Assigned task
Look through the records below and copy each line that includes the word "setState".

Input data Start Marker

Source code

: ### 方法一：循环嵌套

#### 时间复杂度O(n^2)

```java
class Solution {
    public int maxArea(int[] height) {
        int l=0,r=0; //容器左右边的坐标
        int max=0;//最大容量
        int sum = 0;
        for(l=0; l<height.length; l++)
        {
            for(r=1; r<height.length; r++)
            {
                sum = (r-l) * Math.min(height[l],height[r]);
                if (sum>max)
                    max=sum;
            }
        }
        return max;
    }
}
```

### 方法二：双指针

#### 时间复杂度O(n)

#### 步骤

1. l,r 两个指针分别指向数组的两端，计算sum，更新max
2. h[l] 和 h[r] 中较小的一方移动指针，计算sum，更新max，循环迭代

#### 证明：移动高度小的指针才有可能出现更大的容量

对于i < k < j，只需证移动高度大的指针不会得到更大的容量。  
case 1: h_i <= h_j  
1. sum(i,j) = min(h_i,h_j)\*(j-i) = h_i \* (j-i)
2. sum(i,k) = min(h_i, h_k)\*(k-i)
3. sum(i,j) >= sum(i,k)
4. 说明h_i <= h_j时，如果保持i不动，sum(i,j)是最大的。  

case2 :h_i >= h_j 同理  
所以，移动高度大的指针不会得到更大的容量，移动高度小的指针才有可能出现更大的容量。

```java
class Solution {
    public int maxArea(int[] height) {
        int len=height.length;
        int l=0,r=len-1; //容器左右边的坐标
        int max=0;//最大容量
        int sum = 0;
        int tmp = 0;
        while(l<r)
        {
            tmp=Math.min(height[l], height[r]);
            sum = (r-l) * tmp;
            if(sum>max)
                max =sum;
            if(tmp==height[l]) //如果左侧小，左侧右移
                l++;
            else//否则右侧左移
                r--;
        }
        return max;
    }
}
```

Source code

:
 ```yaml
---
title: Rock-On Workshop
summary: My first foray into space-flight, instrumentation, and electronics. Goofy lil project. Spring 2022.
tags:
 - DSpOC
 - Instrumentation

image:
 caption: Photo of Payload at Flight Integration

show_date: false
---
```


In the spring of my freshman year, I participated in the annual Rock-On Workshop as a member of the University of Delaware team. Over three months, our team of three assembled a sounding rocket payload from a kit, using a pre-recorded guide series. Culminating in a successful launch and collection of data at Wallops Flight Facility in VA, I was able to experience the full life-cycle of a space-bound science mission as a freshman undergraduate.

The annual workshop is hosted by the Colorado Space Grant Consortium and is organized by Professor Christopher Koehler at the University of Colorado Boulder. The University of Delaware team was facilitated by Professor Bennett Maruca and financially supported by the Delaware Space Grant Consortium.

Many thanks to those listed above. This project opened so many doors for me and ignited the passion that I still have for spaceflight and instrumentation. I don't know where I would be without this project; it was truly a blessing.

Input data End Marker
Input data Start Marker

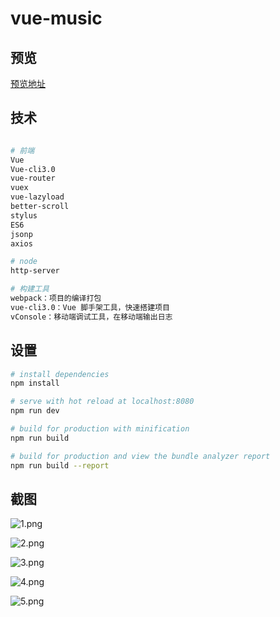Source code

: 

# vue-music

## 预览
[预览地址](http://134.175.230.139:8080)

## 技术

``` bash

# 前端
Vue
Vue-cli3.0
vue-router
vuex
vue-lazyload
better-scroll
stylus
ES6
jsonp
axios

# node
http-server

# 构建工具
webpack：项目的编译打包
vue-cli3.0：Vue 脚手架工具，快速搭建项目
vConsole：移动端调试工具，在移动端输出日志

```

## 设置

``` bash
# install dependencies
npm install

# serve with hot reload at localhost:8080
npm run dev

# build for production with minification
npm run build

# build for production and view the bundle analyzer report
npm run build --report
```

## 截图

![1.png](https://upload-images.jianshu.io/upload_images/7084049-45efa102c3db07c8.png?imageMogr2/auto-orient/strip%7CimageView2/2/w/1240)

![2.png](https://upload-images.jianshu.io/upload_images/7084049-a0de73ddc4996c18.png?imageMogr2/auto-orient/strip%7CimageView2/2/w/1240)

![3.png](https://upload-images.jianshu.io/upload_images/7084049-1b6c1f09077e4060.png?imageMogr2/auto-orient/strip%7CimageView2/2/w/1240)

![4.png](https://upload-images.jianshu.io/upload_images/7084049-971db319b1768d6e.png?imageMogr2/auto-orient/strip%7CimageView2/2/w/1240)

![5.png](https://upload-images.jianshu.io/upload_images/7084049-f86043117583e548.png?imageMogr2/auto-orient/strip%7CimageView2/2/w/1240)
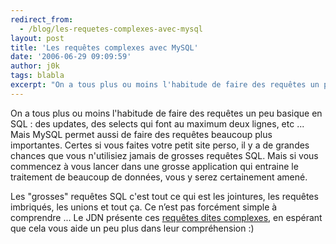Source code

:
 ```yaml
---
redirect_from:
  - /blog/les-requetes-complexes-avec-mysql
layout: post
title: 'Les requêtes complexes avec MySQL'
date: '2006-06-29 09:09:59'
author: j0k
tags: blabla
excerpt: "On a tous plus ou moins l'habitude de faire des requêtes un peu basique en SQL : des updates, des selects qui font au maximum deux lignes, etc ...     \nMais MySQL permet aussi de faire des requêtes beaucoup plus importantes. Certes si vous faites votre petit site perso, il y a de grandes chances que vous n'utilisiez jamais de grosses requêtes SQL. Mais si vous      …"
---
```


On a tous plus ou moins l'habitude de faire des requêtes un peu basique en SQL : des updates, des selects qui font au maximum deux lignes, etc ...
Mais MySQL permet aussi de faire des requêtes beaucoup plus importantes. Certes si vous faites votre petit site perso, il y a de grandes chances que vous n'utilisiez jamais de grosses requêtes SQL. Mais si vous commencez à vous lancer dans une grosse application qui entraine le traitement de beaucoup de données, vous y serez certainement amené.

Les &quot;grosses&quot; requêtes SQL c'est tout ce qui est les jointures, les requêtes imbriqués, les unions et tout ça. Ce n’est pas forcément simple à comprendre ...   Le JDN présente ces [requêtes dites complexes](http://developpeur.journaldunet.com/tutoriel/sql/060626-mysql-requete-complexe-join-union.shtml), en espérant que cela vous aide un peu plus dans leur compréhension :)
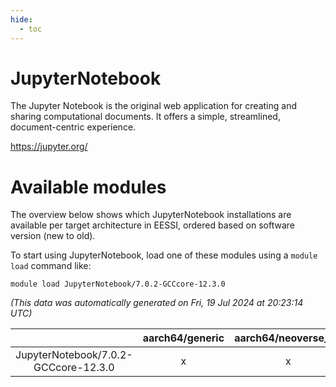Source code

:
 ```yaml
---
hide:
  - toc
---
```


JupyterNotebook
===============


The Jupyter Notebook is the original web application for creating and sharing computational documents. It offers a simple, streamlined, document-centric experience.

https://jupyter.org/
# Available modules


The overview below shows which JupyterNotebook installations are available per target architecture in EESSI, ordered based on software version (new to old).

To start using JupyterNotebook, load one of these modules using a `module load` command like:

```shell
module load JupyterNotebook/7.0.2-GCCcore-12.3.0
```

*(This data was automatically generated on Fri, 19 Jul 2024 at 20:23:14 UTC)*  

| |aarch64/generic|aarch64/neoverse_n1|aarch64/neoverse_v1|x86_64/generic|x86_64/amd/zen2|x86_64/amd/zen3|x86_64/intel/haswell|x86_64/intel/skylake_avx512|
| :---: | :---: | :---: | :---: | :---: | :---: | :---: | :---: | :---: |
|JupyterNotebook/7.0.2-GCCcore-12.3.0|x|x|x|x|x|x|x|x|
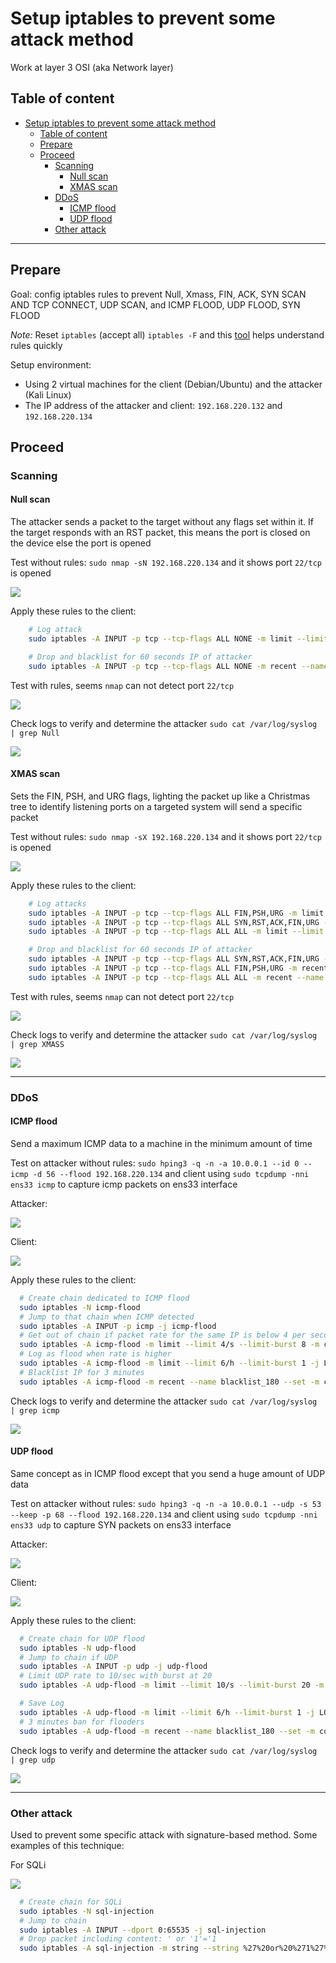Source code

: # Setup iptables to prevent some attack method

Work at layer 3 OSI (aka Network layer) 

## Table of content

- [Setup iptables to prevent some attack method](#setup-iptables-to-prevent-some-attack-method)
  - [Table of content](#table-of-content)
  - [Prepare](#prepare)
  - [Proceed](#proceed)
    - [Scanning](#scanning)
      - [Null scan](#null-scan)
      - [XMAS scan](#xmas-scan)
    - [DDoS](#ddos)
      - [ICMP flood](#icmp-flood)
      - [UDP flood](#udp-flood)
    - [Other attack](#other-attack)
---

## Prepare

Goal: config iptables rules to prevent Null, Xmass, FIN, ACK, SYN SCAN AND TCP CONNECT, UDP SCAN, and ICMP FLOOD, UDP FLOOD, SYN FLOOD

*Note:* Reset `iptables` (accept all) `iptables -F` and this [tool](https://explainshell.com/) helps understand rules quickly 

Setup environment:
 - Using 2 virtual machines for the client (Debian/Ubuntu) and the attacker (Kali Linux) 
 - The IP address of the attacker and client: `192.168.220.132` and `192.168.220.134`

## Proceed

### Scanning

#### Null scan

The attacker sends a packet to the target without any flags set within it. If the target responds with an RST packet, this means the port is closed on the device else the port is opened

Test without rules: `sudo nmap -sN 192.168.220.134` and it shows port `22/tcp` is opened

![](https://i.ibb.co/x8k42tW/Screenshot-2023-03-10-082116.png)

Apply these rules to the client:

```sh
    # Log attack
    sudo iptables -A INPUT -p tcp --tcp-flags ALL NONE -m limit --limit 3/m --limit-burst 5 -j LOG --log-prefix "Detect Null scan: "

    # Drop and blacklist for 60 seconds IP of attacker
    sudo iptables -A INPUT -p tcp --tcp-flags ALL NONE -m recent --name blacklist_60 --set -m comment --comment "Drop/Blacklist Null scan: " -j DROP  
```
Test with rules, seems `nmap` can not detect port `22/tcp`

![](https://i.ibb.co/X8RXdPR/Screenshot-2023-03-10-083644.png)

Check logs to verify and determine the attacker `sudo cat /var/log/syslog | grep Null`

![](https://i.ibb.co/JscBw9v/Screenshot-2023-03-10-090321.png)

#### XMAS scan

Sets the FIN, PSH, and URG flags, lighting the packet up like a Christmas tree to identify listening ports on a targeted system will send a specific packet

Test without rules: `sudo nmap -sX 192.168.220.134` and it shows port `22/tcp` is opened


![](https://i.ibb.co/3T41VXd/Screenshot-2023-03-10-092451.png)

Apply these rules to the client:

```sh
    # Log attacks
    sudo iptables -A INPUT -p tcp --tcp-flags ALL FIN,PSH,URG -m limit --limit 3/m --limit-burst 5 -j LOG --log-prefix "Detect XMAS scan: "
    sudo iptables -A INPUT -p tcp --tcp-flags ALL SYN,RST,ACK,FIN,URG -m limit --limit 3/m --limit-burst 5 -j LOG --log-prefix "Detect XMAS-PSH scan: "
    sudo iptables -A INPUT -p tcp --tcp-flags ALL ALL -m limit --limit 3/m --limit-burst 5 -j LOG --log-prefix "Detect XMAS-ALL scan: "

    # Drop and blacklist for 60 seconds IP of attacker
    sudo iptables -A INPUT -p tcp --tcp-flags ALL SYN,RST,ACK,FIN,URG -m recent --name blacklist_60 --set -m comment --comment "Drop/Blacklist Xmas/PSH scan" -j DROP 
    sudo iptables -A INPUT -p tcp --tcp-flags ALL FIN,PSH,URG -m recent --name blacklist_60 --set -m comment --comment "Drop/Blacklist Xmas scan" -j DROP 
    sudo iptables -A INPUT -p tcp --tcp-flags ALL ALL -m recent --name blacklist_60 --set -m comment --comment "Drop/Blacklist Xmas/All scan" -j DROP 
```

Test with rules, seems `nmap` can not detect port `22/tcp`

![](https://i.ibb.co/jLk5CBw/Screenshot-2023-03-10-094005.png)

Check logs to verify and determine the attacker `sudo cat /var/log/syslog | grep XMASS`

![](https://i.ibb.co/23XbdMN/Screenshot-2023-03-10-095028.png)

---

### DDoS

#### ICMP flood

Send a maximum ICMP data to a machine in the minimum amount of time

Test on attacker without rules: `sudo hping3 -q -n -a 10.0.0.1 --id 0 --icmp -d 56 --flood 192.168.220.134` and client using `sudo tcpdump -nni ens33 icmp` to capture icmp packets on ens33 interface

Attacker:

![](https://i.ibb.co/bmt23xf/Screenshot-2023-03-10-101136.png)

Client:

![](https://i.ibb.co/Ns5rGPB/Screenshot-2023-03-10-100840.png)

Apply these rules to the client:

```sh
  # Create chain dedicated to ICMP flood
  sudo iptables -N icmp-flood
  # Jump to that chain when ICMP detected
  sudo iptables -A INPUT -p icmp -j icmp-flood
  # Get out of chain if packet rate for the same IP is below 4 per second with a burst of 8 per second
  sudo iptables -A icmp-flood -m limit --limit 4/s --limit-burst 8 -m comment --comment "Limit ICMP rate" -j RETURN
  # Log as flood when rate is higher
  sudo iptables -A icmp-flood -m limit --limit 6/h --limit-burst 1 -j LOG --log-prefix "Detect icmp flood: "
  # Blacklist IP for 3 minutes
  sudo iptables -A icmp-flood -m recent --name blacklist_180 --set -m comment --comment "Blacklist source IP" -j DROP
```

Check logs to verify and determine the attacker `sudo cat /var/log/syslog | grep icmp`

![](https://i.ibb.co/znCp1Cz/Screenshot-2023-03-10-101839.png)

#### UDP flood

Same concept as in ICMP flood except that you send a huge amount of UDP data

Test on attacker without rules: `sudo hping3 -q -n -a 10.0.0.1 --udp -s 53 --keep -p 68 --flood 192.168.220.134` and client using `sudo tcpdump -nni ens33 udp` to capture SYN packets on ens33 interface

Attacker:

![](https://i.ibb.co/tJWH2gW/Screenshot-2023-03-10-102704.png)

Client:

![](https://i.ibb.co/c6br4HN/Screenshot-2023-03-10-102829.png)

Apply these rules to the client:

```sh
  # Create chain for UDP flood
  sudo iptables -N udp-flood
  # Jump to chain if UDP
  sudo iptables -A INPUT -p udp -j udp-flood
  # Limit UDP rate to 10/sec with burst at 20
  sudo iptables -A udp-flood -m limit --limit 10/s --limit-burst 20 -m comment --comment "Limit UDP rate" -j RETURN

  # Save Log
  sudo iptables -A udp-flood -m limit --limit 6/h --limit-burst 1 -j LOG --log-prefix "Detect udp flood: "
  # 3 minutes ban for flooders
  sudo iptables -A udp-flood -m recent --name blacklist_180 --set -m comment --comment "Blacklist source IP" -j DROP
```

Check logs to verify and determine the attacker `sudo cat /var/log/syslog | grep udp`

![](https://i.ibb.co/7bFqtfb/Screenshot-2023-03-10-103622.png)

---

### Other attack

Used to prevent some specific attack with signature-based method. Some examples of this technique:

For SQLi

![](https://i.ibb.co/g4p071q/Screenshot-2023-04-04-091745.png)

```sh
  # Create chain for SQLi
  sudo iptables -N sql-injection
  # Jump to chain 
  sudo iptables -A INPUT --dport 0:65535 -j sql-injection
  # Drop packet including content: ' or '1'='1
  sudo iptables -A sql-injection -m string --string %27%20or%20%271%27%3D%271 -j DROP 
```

Input data End Marker
Input data Start Marker

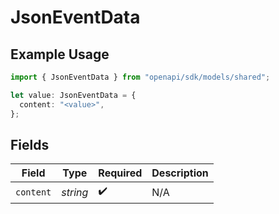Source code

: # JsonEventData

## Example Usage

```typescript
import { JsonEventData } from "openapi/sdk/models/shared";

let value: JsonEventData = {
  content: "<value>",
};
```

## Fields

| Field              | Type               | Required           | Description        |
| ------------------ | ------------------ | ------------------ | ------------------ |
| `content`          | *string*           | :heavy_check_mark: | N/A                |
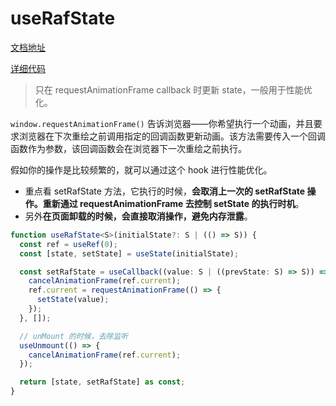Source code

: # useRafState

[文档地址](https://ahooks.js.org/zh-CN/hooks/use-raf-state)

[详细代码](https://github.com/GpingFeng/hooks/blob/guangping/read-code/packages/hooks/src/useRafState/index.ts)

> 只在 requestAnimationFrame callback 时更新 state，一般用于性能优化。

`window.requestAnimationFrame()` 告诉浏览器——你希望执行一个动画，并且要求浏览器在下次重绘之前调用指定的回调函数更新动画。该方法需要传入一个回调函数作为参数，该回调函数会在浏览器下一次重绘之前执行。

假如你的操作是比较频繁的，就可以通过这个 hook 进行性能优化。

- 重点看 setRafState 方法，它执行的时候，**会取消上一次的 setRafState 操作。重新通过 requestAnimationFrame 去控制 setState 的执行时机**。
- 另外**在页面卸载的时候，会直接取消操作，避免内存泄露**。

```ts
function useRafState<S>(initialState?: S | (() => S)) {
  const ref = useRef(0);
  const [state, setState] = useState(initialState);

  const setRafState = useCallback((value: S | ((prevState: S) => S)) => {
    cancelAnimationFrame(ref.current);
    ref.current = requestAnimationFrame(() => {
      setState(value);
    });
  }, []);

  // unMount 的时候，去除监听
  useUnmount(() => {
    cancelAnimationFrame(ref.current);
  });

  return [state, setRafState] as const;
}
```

Input data End Marker

Your response
- 重点看 setRafState 方法，它执行的时候，**会取消上一次的 setRafState 操作。重新通过 requestAnimationFrame 去控制 setState 的执行时机**。
  const [state, setState] = useState(initialState);
      setState(value);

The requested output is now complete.